Each dosing station preferably comprises at least one supply device for a solid medicament portion in the form of a tablet or capsule, and a dosing element connected to the at least one supply device. The dosing station is often also referred to as a tank. The dosing element is adapted to separate one or more single solid medicament portions from solid medicament portions present in the supply device. Dosing may be performed by selectively withdrawing the separated solid drug portion and generally allowing the removed solid drug portion to drop from the dosing element.

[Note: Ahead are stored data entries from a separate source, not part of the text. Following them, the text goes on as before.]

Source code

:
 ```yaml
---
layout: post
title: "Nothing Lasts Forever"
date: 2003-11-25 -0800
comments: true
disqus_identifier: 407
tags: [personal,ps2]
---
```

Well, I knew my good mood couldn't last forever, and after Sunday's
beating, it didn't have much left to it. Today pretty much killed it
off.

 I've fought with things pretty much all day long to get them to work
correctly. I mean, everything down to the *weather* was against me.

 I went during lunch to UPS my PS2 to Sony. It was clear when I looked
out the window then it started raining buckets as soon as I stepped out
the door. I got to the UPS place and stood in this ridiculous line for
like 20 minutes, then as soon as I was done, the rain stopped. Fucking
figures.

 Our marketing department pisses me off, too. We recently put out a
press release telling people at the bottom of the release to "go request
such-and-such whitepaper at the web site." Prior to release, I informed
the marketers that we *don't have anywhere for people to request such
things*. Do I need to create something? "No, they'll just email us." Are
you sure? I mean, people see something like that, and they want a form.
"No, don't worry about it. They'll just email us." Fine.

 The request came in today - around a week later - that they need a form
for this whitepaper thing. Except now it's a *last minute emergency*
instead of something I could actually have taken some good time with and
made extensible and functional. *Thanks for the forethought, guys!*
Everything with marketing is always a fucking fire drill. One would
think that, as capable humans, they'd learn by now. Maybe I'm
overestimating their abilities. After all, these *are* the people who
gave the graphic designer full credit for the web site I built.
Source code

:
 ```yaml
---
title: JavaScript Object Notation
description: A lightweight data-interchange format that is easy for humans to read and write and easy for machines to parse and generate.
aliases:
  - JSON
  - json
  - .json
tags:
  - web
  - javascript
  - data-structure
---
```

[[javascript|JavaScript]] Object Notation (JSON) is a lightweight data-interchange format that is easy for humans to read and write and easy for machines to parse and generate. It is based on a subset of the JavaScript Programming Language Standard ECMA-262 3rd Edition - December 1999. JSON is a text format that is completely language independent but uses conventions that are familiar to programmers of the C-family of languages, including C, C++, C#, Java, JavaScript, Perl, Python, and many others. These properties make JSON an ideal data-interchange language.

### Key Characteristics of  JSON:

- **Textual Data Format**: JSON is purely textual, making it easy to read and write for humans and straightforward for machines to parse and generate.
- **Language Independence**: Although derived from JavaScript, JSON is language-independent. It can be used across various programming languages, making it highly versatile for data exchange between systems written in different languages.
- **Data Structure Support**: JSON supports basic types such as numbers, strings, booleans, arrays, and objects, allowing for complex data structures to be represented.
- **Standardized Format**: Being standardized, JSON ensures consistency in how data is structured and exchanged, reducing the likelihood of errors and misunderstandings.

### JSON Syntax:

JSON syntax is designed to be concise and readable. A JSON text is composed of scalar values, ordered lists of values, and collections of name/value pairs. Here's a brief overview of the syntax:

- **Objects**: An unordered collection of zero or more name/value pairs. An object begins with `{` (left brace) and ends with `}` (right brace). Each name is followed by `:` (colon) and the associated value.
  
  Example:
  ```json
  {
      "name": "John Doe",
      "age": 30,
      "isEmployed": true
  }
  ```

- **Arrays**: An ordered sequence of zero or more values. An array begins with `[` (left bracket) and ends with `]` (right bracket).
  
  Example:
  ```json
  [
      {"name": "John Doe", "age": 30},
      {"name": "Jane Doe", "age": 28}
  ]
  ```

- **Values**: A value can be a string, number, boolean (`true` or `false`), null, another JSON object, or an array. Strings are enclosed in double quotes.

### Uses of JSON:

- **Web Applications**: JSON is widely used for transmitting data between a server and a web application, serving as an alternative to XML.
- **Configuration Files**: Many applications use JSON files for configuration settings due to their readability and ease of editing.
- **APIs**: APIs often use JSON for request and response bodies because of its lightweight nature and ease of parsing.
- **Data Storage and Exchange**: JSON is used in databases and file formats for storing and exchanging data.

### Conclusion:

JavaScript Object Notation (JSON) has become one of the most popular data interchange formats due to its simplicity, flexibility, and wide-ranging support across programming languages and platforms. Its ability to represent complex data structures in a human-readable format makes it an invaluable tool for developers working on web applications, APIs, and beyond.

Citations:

In an advantageous embodiment, the dosing element is relatively movable with respect to the supply device in the loaded state and the unloaded state, wherein, in the loaded state, the receiving space of the dosing element is connected to the delivery opening of the supply device, in In the unloaded state, the dosing element covers the delivery opening and is used to deliver the separated solid drug portion to the receiving device connected to the delivery device. The dosing element is generally approximately cylindrical, wherein the one or more receiving spaces are provided in the cylindrical dosing device, wherein each receiving space is generally suitable for temporarily storing a solid drug portion. Such dosing devices are often also referred to as individual wheels. Through the axial rotation of the cylindrical dosing element, the dosing element can be switched between a loaded state and an unloaded state, wherein, in the loaded state, the storage space of the dosing device is aligned with the delivery opening of the supply device, In the unloaded state, the dosing device covers the delivery opening and is used to deliver the separated drug to a downcomer connected to the first delivery device.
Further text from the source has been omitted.